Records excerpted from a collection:
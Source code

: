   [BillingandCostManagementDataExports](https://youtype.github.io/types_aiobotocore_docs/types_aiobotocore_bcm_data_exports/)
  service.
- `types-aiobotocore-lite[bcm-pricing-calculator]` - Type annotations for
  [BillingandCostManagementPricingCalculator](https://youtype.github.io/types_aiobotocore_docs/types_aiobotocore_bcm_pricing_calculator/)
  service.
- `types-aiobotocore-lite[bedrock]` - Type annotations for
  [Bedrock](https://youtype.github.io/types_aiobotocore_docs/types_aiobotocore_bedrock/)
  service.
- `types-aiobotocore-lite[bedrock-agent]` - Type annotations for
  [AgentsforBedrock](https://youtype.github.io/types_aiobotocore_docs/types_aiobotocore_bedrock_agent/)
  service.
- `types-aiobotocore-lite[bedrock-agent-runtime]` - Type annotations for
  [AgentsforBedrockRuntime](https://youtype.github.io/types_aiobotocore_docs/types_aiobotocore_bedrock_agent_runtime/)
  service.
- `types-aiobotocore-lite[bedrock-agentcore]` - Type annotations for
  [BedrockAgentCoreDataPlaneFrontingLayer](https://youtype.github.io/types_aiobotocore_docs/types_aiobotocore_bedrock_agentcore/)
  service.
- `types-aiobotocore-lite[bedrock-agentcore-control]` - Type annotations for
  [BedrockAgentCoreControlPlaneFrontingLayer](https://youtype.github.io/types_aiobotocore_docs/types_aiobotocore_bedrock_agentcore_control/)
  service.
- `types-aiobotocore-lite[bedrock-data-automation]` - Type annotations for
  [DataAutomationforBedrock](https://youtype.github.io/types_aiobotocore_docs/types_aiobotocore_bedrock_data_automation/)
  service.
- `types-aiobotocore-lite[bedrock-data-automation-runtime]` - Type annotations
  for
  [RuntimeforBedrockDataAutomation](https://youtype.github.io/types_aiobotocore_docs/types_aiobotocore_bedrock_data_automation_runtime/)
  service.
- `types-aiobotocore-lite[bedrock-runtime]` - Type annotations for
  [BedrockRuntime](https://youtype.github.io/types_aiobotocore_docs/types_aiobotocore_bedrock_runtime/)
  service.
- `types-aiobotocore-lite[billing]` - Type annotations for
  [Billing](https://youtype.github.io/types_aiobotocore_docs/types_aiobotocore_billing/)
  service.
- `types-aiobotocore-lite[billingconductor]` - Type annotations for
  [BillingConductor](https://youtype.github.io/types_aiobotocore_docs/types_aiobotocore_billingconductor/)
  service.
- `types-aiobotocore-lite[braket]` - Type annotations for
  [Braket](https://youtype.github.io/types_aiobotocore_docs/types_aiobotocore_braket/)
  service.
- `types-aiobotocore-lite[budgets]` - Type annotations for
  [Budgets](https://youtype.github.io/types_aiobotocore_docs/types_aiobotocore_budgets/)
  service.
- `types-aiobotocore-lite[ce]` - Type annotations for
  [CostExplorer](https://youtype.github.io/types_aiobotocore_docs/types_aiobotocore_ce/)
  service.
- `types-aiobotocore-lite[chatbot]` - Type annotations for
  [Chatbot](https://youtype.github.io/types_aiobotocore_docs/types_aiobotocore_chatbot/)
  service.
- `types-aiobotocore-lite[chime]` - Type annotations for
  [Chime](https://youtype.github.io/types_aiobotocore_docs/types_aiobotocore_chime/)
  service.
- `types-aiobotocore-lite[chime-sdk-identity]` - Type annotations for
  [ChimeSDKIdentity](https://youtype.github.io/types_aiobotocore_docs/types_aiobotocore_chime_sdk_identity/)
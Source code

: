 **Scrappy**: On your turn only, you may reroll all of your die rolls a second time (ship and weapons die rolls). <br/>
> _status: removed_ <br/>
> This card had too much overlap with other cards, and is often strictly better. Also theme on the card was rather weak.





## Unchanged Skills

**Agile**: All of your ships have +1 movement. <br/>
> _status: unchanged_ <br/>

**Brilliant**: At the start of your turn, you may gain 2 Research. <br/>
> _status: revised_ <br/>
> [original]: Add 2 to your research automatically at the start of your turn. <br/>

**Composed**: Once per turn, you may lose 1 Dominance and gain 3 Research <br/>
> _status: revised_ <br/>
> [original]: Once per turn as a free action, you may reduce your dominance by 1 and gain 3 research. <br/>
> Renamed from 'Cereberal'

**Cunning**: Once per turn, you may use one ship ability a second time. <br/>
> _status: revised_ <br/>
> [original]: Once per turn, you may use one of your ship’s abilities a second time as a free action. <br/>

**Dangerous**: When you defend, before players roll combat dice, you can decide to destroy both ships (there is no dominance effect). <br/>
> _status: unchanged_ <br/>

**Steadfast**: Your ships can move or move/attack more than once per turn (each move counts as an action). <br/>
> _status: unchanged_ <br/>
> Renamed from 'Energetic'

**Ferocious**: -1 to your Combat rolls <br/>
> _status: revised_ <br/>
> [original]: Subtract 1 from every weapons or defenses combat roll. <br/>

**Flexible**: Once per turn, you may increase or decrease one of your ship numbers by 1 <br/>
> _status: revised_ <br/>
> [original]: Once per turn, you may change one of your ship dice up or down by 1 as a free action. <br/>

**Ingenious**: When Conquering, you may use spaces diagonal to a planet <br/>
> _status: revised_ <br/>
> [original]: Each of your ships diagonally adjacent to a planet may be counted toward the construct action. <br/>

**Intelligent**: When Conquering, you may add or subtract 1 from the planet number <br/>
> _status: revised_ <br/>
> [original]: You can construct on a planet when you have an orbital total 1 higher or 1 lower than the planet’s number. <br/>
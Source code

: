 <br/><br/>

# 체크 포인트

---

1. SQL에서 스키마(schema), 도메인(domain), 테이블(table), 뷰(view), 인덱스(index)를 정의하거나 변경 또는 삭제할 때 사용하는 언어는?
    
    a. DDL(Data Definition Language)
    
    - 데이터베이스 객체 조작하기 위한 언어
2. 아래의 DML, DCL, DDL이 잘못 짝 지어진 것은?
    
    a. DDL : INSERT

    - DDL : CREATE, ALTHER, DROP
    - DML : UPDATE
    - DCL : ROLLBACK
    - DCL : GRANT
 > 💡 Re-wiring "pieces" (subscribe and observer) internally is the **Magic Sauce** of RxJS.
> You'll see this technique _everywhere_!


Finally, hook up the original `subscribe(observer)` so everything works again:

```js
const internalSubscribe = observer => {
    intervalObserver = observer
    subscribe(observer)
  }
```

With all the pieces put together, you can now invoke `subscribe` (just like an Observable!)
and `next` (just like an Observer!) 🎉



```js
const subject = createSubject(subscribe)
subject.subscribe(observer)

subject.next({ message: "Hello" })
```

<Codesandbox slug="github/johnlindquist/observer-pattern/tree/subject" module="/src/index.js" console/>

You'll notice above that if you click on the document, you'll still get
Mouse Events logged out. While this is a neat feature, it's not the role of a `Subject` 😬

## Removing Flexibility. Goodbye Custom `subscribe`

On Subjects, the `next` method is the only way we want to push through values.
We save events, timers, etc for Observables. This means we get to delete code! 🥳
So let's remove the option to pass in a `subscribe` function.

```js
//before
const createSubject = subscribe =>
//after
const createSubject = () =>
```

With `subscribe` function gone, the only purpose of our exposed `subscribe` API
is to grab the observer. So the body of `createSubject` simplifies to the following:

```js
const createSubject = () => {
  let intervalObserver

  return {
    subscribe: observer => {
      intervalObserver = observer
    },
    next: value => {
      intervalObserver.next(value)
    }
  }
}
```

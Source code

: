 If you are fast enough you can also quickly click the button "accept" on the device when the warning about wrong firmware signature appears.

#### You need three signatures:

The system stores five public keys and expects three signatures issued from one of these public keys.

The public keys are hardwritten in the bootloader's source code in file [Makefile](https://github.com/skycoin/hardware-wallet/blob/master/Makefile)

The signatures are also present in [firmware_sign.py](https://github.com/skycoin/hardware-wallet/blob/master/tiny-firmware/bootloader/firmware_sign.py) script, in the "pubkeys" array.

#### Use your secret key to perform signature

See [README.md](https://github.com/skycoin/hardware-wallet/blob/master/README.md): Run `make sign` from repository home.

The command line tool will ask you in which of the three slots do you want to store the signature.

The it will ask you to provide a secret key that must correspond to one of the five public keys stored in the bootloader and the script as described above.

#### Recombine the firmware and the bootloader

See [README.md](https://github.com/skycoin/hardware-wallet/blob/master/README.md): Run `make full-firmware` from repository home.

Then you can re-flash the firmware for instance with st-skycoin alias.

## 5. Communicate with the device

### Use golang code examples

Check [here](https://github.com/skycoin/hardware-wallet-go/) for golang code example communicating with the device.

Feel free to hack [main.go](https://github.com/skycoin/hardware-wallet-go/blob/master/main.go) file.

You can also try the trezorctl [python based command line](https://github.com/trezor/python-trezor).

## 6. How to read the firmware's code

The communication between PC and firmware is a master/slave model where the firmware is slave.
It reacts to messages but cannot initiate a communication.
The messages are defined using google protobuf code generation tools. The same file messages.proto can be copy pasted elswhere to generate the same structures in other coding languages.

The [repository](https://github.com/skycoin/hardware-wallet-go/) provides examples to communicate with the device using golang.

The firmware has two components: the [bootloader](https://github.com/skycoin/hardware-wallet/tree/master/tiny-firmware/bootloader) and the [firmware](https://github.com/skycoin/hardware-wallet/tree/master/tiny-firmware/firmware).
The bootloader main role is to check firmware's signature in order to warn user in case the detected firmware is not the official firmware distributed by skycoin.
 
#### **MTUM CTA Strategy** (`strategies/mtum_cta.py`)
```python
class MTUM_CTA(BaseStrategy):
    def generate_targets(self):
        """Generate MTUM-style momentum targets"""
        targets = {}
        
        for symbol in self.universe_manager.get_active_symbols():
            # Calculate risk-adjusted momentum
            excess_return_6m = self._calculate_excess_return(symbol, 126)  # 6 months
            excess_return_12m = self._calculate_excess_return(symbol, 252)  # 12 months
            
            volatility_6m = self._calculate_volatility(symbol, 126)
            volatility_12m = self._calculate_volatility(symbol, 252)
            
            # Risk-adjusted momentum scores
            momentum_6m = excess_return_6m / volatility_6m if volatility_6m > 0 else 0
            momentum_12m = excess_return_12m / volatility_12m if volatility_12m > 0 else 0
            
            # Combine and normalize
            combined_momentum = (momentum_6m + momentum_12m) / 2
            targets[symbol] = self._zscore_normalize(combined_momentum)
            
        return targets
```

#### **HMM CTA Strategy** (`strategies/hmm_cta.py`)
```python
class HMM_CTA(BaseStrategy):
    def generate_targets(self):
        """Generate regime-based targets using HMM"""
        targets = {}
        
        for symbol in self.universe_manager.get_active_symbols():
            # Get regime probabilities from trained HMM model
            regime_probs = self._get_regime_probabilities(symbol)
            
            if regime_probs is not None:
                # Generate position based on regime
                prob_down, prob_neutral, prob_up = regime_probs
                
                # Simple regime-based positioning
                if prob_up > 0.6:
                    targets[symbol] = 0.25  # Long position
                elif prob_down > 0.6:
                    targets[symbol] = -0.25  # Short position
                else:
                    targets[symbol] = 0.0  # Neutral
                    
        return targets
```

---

* [REQUIRED ACTION]: Which lines above hold the word "only"? Copy each of them.

* [WRITTEN SOLUTION]:
: **Scrappy**: On your turn only, you may reroll all of your die rolls a second time (ship and weapons die rolls). <br/>
On Subjects, the `next` method is the only way we want to push through values.
With `subscribe` function gone, the only purpose of our exposed `subscribe` API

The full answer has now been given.